Content starts
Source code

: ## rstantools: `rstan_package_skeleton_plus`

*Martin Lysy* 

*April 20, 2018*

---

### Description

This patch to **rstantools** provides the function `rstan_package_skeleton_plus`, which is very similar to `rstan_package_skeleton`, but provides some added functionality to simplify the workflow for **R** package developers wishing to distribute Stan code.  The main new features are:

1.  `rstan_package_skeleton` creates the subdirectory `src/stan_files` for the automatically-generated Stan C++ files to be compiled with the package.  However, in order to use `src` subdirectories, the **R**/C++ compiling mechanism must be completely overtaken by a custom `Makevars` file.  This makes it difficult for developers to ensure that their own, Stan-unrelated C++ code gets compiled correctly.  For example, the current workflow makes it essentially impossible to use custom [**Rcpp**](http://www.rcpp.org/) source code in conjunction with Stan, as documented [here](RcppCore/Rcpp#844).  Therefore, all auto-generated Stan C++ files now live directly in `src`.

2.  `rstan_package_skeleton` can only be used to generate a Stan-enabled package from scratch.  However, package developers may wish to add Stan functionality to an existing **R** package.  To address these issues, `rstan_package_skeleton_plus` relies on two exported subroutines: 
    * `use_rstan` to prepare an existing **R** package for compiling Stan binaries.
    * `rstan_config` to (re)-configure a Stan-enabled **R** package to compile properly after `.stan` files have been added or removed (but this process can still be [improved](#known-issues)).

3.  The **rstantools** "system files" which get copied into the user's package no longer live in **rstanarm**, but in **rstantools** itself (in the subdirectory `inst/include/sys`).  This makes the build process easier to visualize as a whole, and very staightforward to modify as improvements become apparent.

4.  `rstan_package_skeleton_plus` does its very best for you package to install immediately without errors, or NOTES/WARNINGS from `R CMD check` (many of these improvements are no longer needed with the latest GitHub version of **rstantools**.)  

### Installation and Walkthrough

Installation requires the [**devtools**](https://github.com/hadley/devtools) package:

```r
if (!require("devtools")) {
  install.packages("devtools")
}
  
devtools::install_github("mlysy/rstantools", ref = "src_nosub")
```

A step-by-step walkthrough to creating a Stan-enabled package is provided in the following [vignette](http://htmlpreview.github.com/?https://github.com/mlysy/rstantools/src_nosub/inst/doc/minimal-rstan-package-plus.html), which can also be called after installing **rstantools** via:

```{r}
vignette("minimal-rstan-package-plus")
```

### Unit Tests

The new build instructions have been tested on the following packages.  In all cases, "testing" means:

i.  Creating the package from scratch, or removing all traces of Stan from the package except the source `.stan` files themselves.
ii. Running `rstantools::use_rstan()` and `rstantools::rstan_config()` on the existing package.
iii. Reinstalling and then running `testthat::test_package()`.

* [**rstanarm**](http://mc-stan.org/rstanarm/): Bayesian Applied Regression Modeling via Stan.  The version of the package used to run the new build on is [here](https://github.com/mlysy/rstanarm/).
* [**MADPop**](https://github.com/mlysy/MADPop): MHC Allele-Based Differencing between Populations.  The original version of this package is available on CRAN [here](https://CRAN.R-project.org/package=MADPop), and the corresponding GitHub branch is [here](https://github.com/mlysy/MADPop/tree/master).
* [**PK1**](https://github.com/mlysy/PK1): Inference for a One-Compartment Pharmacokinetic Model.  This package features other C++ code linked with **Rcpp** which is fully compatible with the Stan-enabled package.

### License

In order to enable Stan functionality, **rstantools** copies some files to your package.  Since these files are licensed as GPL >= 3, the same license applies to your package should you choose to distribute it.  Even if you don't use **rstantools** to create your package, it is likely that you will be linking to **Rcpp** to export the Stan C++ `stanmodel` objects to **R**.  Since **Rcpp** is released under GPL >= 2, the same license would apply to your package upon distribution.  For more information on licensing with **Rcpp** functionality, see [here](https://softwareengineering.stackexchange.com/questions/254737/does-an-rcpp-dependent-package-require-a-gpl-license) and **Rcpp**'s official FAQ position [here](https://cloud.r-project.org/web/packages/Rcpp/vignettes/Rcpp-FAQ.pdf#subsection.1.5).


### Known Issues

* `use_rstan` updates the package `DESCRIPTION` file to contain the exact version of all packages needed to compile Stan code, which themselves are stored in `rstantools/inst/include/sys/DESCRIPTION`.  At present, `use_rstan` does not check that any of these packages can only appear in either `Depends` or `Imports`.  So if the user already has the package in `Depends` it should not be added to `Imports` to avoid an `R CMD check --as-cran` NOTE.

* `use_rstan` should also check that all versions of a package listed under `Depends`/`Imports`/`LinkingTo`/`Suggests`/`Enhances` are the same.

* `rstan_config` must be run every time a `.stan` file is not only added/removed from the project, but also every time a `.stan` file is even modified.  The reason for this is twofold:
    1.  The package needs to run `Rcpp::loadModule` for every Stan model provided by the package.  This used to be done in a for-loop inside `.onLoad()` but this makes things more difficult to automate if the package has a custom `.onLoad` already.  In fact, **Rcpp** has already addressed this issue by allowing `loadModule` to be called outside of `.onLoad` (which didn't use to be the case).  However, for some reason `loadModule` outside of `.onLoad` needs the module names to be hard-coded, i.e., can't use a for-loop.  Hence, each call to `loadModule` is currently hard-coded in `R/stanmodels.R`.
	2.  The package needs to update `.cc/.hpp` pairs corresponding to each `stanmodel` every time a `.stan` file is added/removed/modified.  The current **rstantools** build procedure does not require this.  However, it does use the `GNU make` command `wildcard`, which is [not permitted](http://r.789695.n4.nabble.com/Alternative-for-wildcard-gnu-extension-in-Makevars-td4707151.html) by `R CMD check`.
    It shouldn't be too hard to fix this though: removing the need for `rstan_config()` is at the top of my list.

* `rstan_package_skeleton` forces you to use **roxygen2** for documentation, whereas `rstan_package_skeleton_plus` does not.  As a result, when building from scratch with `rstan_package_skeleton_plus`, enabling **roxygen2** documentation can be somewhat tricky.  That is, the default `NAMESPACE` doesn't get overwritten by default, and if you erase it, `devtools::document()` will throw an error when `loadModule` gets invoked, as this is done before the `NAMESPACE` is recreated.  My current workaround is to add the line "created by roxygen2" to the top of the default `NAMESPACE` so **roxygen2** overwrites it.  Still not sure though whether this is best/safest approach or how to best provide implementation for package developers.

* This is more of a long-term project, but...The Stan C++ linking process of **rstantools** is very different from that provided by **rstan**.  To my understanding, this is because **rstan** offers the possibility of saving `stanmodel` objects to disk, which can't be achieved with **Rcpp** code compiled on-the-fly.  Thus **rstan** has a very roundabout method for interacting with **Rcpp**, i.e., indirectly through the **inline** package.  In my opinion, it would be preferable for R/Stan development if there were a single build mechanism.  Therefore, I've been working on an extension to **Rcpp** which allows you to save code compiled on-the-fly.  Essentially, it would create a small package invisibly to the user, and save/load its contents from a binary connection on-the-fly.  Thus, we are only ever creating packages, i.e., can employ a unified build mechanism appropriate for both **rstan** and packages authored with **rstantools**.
Content ends
◆ **EXERCISE DETAILS**: Write down, word for word, the lines above from the one containing "The new build instructions" through the one containing "on is [here](https://github.com/mlysy/rstanarm/).", both ends included.

◆ **REPLY**:
The new build instructions have been tested on the following packages.  In all cases, "testing" means:

i.  Creating the package from scratch, or removing all traces of Stan from the package except the source `.stan` files themselves.
ii. Running `rstantools::use_rstan()` and `rstantools::rstan_config()` on the existing package.
iii. Reinstalling and then running `testthat::test_package()`.

* [**rstanarm**](http://mc-stan.org/rstanarm/): Bayesian Applied Regression Modeling via Stan.  The version of the package used to run the new build on is [here](https://github.com/mlysy/rstanarm/).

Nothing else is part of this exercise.